REQUIREMENT: Retype each record below word for word. Leave the pictures out.

[Plain-text document sources]
***

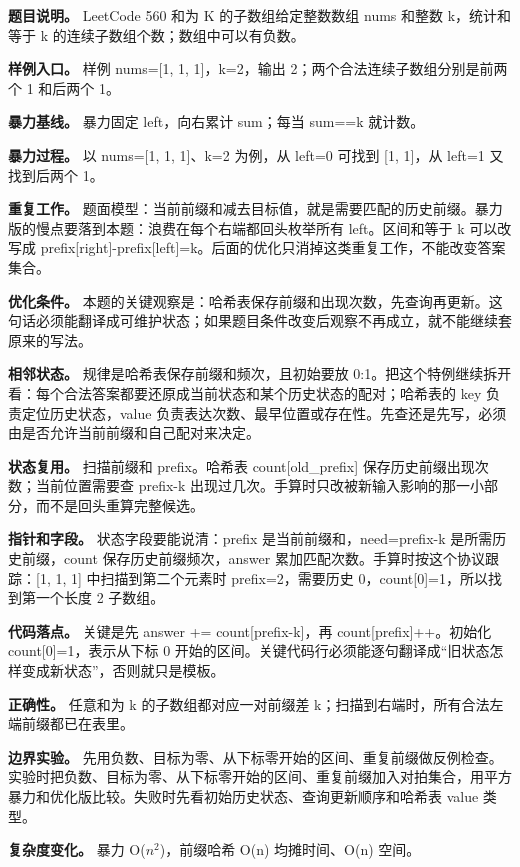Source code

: \textbf{题目说明。} LeetCode 560 和为 K 的子数组给定整数数组 nums 和整数 k，统计和等于 k 的连续子数组个数；数组中可以有负数。

\textbf{样例入口。} 样例 nums=[1, 1, 1]，k=2，输出 2；两个合法连续子数组分别是前两个 1 和后两个 1。

\textbf{暴力基线。} 暴力固定 left，向右累计 sum；每当 sum==k 就计数。

\textbf{暴力过程。} 以 nums=[1, 1, 1]、k=2 为例，从 left=0 可找到 [1, 1]，从 left=1 又找到后两个 1。

\textbf{重复工作。} 题面模型：当前前缀和减去目标值，就是需要匹配的历史前缀。暴力版的慢点要落到本题：浪费在每个右端都回头枚举所有 left。区间和等于 k 可以改写成 prefix[right]-prefix[left]=k。后面的优化只消掉这类重复工作，不能改变答案集合。

\textbf{优化条件。} 本题的关键观察是：哈希表保存前缀和出现次数，先查询再更新。这句话必须能翻译成可维护状态；如果题目条件改变后观察不再成立，就不能继续套原来的写法。

\textbf{相邻状态。} 规律是哈希表保存前缀和频次，且初始要放 0:1。把这个特例继续拆开看：每个合法答案都要还原成当前状态和某个历史状态的配对；哈希表的 key 负责定位历史状态，value 负责表达次数、最早位置或存在性。先查还是先写，必须由是否允许当前前缀和自己配对来决定。

\textbf{状态复用。} 扫描前缀和 prefix。哈希表 count[old\_prefix] 保存历史前缀出现次数；当前位置需要查 prefix-k 出现过几次。手算时只改被新输入影响的那一小部分，而不是回头重算完整候选。

\textbf{指针和字段。} 状态字段要能说清：prefix 是当前前缀和，need=prefix-k 是所需历史前缀，count 保存历史前缀频次，answer 累加匹配次数。手算时按这个协议跟踪：[1, 1, 1] 中扫描到第二个元素时 prefix=2，需要历史 0，count[0]=1，所以找到第一个长度 2 子数组。

\textbf{代码落点。} 关键是先 answer += count[prefix-k]，再 count[prefix]++。初始化 count[0]=1，表示从下标 0 开始的区间。关键代码行必须能逐句翻译成“旧状态怎样变成新状态”，否则就只是模板。

\textbf{正确性。} 任意和为 k 的子数组都对应一对前缀差 k；扫描到右端时，所有合法左端前缀都已在表里。

\textbf{边界实验。} 先用负数、目标为零、从下标零开始的区间、重复前缀做反例检查。实验时把负数、目标为零、从下标零开始的区间、重复前缀加入对拍集合，用平方暴力和优化版比较。失败时先看初始历史状态、查询更新顺序和哈希表 value 类型。

\textbf{复杂度变化。} 暴力 O(\ensuremath{n^{2}})，前缀哈希 O(n) 均摊时间、O(n) 空间。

***

WRITTEN RESPONSE:
Source code

: \textbf{题目说明。} LeetCode 560 和为 K 的子数组给定整数数组 nums 和整数 k，统计和等于 k 的连续子数组个数；数组中可以有负数。

\textbf{样例入口。} 样例 nums=[1, 1, 1]，k=2，输出 2；两个合法连续子数组分别是前两个 1 和后两个 1。

\textbf{暴力基线。} 暴力固定 left，向右累计 sum；每当 sum==k 就计数。

\textbf{暴力过程。} 以 nums=[1, 1, 1]、k=2 为例，从 left=0 可找到 [1, 1]，从 left=1 又找到后两个 1。

\textbf{重复工作。} 题面模型：当前前缀和减去目标值，就是需要匹配的历史前缀。暴力版的慢点要落到本题：浪费在每个右端都回头枚举所有 left。区间和等于 k 可以改写成 prefix[right]-prefix[left]=k。后面的优化只消掉这类重复工作，不能改变答案集合。

\textbf{优化条件。} 本题的关键观察是：哈希表保存前缀和出现次数，先查询再更新。这句话必须能翻译成可维护状态；如果题目条件改变后观察不再成立，就不能继续套原来的写法。

\textbf{相邻状态。} 规律是哈希表保存前缀和频次，且初始要放 0:1。把这个特例继续拆开看：每个合法答案都要还原成当前状态和某个历史状态的配对；哈希表的 key 负责定位历史状态，value 负责表达次数、最早位置或存在性。先查还是先写，必须由是否允许当前前缀和自己配对来决定。

\textbf{状态复用。} 扫描前缀和 prefix。哈希表 count[old\_prefix] 保存历史前缀出现次数；当前位置需要查 prefix-k 出现过几次。手算时只改被新输入影响的那一小部分，而不是回头重算完整候选。

\textbf{指针和字段。} 状态字段要能说清：prefix 是当前前缀和，need=prefix-k 是所需历史前缀，count 保存历史前缀频次，answer 累加匹配次数。手算时按这个协议跟踪：[1, 1, 1] 中扫描到第二个元素时 prefix=2，需要历史 0，count[0]=1，所以找到第一个长度 2 子数组。

\textbf{代码落点。} 关键是先 answer += count[prefix-k]，再 count[prefix]++。初始化 count[0]=1，表示从下标 0 开始的区间。关键代码行必须能逐句翻译成“旧状态怎样变成新状态”，否则就只是模板。

\textbf{正确性。} 任意和为 k 的子数组都对应一对前缀差 k；扫描到右端时，所有合法左端前缀都已在表里。

\textbf{边界实验。} 先用负数、目标为零、从下标零开始的区间、重复前缀做反例检查。实验时把负数、目标为零、从下标零开始的区间、重复前缀加入对拍集合，用平方暴力和优化版比较。失败时先看初始历史状态、查询更新顺序和哈希表 value 类型。

\textbf{复杂度变化。} 暴力 O(\ensuremath{n^{2}})，前缀哈希 O(n) 均摊时间、O(n) 空间。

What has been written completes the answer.